El atentado deja, a primera vista, otro dato inmediato. El Gobierno está bajo su control y en la noche del jueves actuó en función de su voluntad de hacer una concentración ayer mismo. El país de ciudadanos que viven con lo justo y dependen de lo que producen cada día pasó de la conmoción y el espanto a la imposibilidad de trabajar por un feriado intempestivo.

¿Hubiese tenido menos valor una marcha multitudinaria en repudio al atentado apenas un día después, hoy sábado, sin declarar un feriado? No fue ese un cálculo hecho en el momento de la decisión, orientada a garantizar que hubiera ayer mucha gente en la Plaza de Mayo.

El intento de magnicidio cambió el escenario, pero no borró el contexto previo. Y hasta fue precedido por una temeraria conjetura de Máximo Kirchner con la que acusó a Juntos por el Cambio. “Están viendo quién mata al primer peronista”, había dicho horas antes.

Todo ocurrió en medio del estado de crispación generado por el rechazo que provoca en Cristina el temor a ser condenada. Estaba previsto, y la primera en saberlo fue la vicepresidenta, que el agravamiento de su situación judicial era un dato marcado en el calendario, según se fue agotando el tiempo de las audiencias y comenzaron los alegatos.

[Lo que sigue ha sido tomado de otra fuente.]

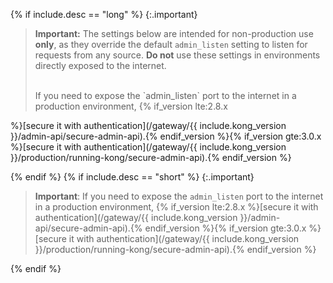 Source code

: {% if include.desc == "long" %}
   {:.important}
   > **Important:** The settings below are intended for non-production use **only**, as they override the default `admin_listen` setting to listen for requests from any source. **Do not** use these settings in environments directly exposed to the internet.
   >
   > <br>
   > If you need to expose the `admin_listen` port to the internet in a production environment,
   > {% if_version lte:2.8.x
   %}[secure it with authentication](/gateway/{{ include.kong_version }}/admin-api/secure-admin-api).{% endif_version %}{% if_version gte:3.0.x
   %}[secure it with authentication](/gateway/{{ include.kong_version }}/production/running-kong/secure-admin-api).{% endif_version %}


{% endif %}
{% if include.desc == "short" %}
   {:.important}
   > **Important**: If you need to expose the `admin_listen` port to the internet in a production environment,
  > {% if_version lte:2.8.x
    %}[secure it with authentication](/gateway/{{ include.kong_version }}/admin-api/secure-admin-api).{% endif_version %}{% if_version gte:3.0.x
    %}[secure it with authentication](/gateway/{{ include.kong_version }}/production/running-kong/secure-admin-api).{% endif_version %}

{% endif %}
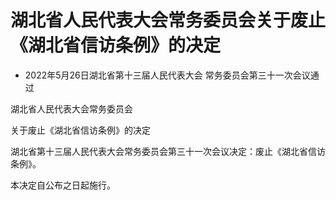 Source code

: # 湖北省人民代表大会常务委员会关于废止《湖北省信访条例》的决定

- 2022年5月26日湖北省第十三届人民代表大会
  常务委员会第三十一次会议通过

<!-- INFO END -->

湖北省人民代表大会常务委员会

关于废止《湖北省信访条例》的决定

湖北省第十三届人民代表大会常务委员会第三十一次会议决定：废止《湖北省信访条例》。

本决定自公布之日起施行。
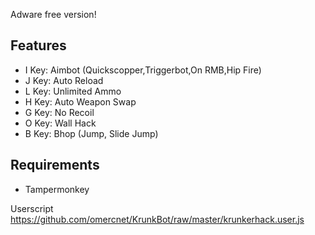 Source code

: Adware free version!

## Features
* I Key: Aimbot (Quickscopper,Triggerbot,On RMB,Hip Fire)
* J Key: Auto Reload
* L Key: Unlimited Ammo
* H Key: Auto Weapon Swap
* G Key: No Recoil
* O Key: Wall Hack
* B Key: Bhop (Jump, Slide Jump)

## Requirements
* Tampermonkey

Userscript https://github.com/omercnet/KrunkBot/raw/master/krunkerhack.user.js
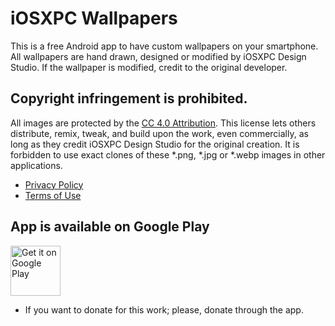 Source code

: # iOSXPC Wallpapers
This is a free Android app to have custom wallpapers on your smartphone.
All wallpapers are hand drawn, designed or modified by iOSXPC Design Studio.
If the wallpaper is modified, credit to the original developer.

## Copyright infringement is prohibited.
All images are protected by the [CC 4.0 Attribution](https://creativecommons.org/licenses/by/4.0/legalcode#s2b/).
This license lets others distribute, remix, tweak, and build upon the work, even commercially, as long as they credit iOSXPC Design Studio for the original creation.
It is forbidden to use exact clones of these *.png, *.jpg or *.webp images in other applications.

* [Privacy Policy](https://iOSXPC.github.io/wallpaper_app/legal/privacy/)
* [Terms of Use](https://iOSXPC.github.io/wallpaper_app/legal/terms/)

## App is available on Google Play
<a href="https://play.google.com/store/apps/details?id=com.iosxpc.wallpapers">
<img height="80" alt="Get it on Google Play" src="https://iosxpc.github.io/wallpaper_app/playstore.png">
</a>

* If you want to donate for this work; please, donate through the app.
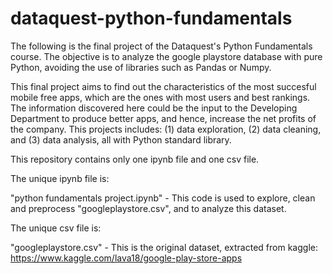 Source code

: # dataquest-python-fundamentals

The following is the final project of the Dataquest's Python Fundamentals course. The objective is to analyze the google playstore database with pure Python, avoiding the use of libraries such as Pandas or Numpy.

This final project aims to find out the characteristics of the most succesful mobile free apps, which are the ones with most users and best rankings. The information discovered here could be the input to the Developing Department to produce better apps, and hence, increase the net profits of the company. This projects includes: (1) data exploration, (2) data cleaning, and (3) data analysis, all with Python standard library.

This repository contains only one ipynb file and one csv file.

The unique ipynb file is:

"python fundamentals project.ipynb" - This code is used to explore, clean and preprocess "googleplaystore.csv", and to analyze this dataset.

The unique csv file is:

"googleplaystore.csv" - This is the original dataset, extracted from kaggle: https://www.kaggle.com/lava18/google-play-store-apps

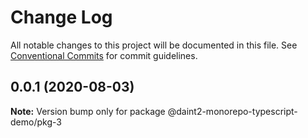 # Change Log

All notable changes to this project will be documented in this file.
See [Conventional Commits](https://conventionalcommits.org) for commit guidelines.

## 0.0.1 (2020-08-03)

**Note:** Version bump only for package @daint2-monorepo-typescript-demo/pkg-3
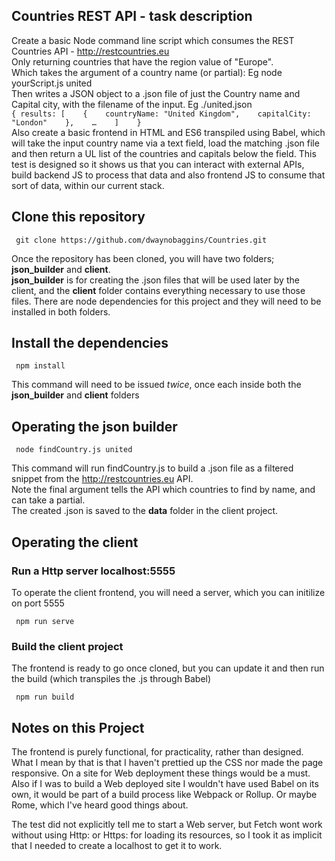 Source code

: ## Countries REST API - task description

Create a basic Node command line script which consumes the REST Countries API - http://restcountries.eu   
Only returning countries that have the region value of "Europe".   
Which takes the argument of a country name (or partial): Eg node yourScript.js united      
Then writes a JSON object to a .json file of just the Country name and Capital city, with the filename of the input. Eg ./united.json   
     `{ results: [   
               {   
                    countryName: "United Kingdom",   
                    capitalCity: "London"   
               },   
               …   
          ]   
     }`   
Also create a basic frontend in HTML and ES6 transpiled using Babel, which will take the input country name via a text field, load the matching .json file and then return a UL list of the countries and capitals below the field. This test is designed so it shows us that you can interact with external APIs, build backend JS to process that data and also frontend JS to consume that sort of data, within our current stack.   

## Clone this repository

     git clone https://github.com/dwaynobaggins/Countries.git 
     
Once the repository has been cloned, you will have two folders; **json_builder** and **client**.   
**json_builder** is for creating the .json files that will be used later by the client, and the **client** folder contains everything necessary to use those files.
There are node dependencies for this project and they will need to be installed in both folders.

## Install the dependencies

     npm install  
     
This command will need to be issued *twice*, once each inside both the **json_builder** and **client** folders
   
   
## Operating the json builder

     node findCountry.js united

This command will run findCountry.js to build a .json file as a filtered snippet from the http://restcountries.eu API.   
Note the final argument tells the API which countries to find by name, and can take a partial.   
The created .json is saved to the **data** folder in the client project.

## Operating the client
   
   
### Run a Http server localhost:5555

To operate the client frontend, you will need a server, which you can initilize on port 5555

     npm run serve
     
### Build the client project

The frontend is ready to go once cloned, but you can update it and then run the build (which transpiles the .js through Babel) 

     npm run build
     
## Notes on this Project

The frontend is purely functional, for practicality, rather than designed. What I mean by that is that I haven't prettied up the CSS nor made the page responsive. On a site for Web deployment these things would be a must. Also if I was to build a Web deployed site I wouldn't have used Babel on its own, it would be part of a build process like Webpack or Rollup. Or maybe Rome, which I've heard good things about.
   
The test did not explicitly tell me to start a Web server, but Fetch wont work without using Http: or Https: for loading its resources, so I took it as implicit that I needed to create a localhost to get it to work.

Era también conocido que su situación procesal es lo que más motiva su actuación política y que, por lo tanto, iba a usar todos los recursos posibles para zafar. Pretendió hacer creer, pero solo se convencieron ella misma y sus seguidores más fieles, que la bendición electoral de 2019 la convertía en inocente.

Lo nuevo es otra cosa. Ni el peor de sus adversarios previó que la defensa que intenta resultara tan inconexa, con argumentos irrelevantes o erróneos y alejados de las acusaciones propiamente dichas que pesan en su contra.

Aunque en un principio pareció que Cristina solo le estaba hablando a su clientela de incondicionales, después de dos semanas de ira y estrépito no quedaban dudas: la sombra amenazante de la intemperie avanzaba sobre ella a cada minuto. El atentado del jueves alteró la situación, todavía no se sabe hasta qué punto.

Antes del intento de matarla, el alineamiento del peronismo con Cristina era más un reflejo condicionado que un cheque en blanco. El atentado le acaba de entregar la oportunidad de gobernar por sí misma, con Alberto Fernández reducido a un papel decorativo. Mientras, simula que el ajuste que lleva adelante Sergio Massa ocurre bajo otro gobierno.

El kirchnerismo usará el atentado para extender el dominio sobre el peronismo que ya la acompañó, obediente, luego del pedido de condena de Luciani. Todo sucede, endogámicamente, dentro de la extendida familia peronista.

Desde fuera de ese mundo, más allá del gravísimo impacto que provoca el atentado, pueden verse otras cosas.

Al momento de sufrir el hecho del jueves, la vicepresidenta había pasado la etapa de la negación. Su presente era la ira y todavía estaba lejos de la aceptación con la que suelen terminar los procesos de duelo.

Solo los fanáticos rentados que rodearon el edificio de su departamento en la Recoleta no vieron los enormes flancos que dejaron sus repetidos mensajes de los últimos días.

Aun los propios peronistas de todos los colores que apuraron sus comunicados de apoyo advirtieron la incongruencia como una señal que retrotrae a Cristina a los peores momentos de los cuatro años que pasó fuera del poder, durante la presidencia de Mauricio Macri. Solo la torpeza de Juntos por el Cambio en la insólita polémica por las vallas en la Recoleta le abrió la oportunidad de quedar más expuesta.

Una nueva etapa empezó el jueves a la noche en la Recoleta. Inquieta pensar que ese nuevo tiempo no sea otra cosa que la profundización de los desastres de siempre.